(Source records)
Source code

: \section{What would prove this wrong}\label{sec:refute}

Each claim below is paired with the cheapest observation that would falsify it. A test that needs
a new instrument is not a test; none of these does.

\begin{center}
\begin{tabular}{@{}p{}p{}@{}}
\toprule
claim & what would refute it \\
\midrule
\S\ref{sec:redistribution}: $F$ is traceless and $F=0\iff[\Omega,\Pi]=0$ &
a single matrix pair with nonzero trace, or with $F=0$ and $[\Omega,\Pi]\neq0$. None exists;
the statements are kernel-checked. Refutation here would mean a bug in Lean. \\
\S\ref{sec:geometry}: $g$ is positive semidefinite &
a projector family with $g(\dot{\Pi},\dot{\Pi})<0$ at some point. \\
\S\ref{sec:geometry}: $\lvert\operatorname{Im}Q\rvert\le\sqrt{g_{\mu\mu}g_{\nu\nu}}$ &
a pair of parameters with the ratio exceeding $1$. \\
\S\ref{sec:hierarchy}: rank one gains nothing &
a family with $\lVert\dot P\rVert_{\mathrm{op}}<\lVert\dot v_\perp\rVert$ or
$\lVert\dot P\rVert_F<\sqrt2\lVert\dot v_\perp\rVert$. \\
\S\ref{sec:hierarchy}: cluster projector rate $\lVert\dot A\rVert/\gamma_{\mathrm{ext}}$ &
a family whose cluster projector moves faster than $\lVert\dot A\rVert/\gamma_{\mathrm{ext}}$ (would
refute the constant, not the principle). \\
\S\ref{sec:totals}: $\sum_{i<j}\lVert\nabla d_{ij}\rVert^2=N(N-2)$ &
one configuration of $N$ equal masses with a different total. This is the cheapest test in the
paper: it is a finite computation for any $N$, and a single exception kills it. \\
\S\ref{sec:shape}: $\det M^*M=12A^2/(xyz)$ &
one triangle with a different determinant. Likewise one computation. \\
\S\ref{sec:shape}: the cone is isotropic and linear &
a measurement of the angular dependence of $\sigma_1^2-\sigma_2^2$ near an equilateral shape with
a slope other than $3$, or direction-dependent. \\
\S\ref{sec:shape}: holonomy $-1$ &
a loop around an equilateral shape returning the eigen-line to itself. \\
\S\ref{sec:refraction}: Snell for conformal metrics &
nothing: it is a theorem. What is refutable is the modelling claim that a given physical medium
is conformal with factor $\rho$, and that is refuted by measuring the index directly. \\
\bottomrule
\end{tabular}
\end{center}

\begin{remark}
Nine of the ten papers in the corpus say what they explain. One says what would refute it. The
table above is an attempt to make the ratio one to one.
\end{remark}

§ Work instructions
Every record above belongs in the answer, reproduced exactly.

§ Answer to the problem
Source code

: \section{What would prove this wrong}\label{sec:refute}

Each claim below is paired with the cheapest observation that would falsify it. A test that needs
a new instrument is not a test; none of these does.

\begin{center}
\begin{tabular}{@{}p{}p{}@{}}
\toprule
claim & what would refute it \\
\midrule
\S\ref{sec:redistribution}: $F$ is traceless and $F=0\iff[\Omega,\Pi]=0$ &
a single matrix pair with nonzero trace, or with $F=0$ and $[\Omega,\Pi]\neq0$. None exists;
the statements are kernel-checked. Refutation here would mean a bug in Lean. \\
\S\ref{sec:geometry}: $g$ is positive semidefinite &
a projector family with $g(\dot{\Pi},\dot{\Pi})<0$ at some point. \\
\S\ref{sec:geometry}: $\lvert\operatorname{Im}Q\rvert\le\sqrt{g_{\mu\mu}g_{\nu\nu}}$ &
a pair of parameters with the ratio exceeding $1$. \\
\S\ref{sec:hierarchy}: rank one gains nothing &
a family with $\lVert\dot P\rVert_{\mathrm{op}}<\lVert\dot v_\perp\rVert$ or
$\lVert\dot P\rVert_F<\sqrt2\lVert\dot v_\perp\rVert$. \\
\S\ref{sec:hierarchy}: cluster projector rate $\lVert\dot A\rVert/\gamma_{\mathrm{ext}}$ &
a family whose cluster projector moves faster than $\lVert\dot A\rVert/\gamma_{\mathrm{ext}}$ (would
refute the constant, not the principle). \\
\S\ref{sec:totals}: $\sum_{i<j}\lVert\nabla d_{ij}\rVert^2=N(N-2)$ &
one configuration of $N$ equal masses with a different total. This is the cheapest test in the
paper: it is a finite computation for any $N$, and a single exception kills it. \\
\S\ref{sec:shape}: $\det M^*M=12A^2/(xyz)$ &
one triangle with a different determinant. Likewise one computation. \\
\S\ref{sec:shape}: the cone is isotropic and linear &
a measurement of the angular dependence of $\sigma_1^2-\sigma_2^2$ near an equilateral shape with
a slope other than $3$, or direction-dependent. \\
\S\ref{sec:shape}: holonomy $-1$ &
a loop around an equilateral shape returning the eigen-line to itself. \\
\S\ref{sec:refraction}: Snell for conformal metrics &
nothing: it is a theorem. What is refutable is the modelling claim that a given physical medium
is conformal with factor $\rho$, and that is refuted by measuring the index directly. \\
\bottomrule
\end{tabular}
\end{center}

\begin{remark}
Nine of the ten papers in the corpus say what they explain. One says what would refute it. The
table above is an attempt to make the ratio one to one.
\end{remark}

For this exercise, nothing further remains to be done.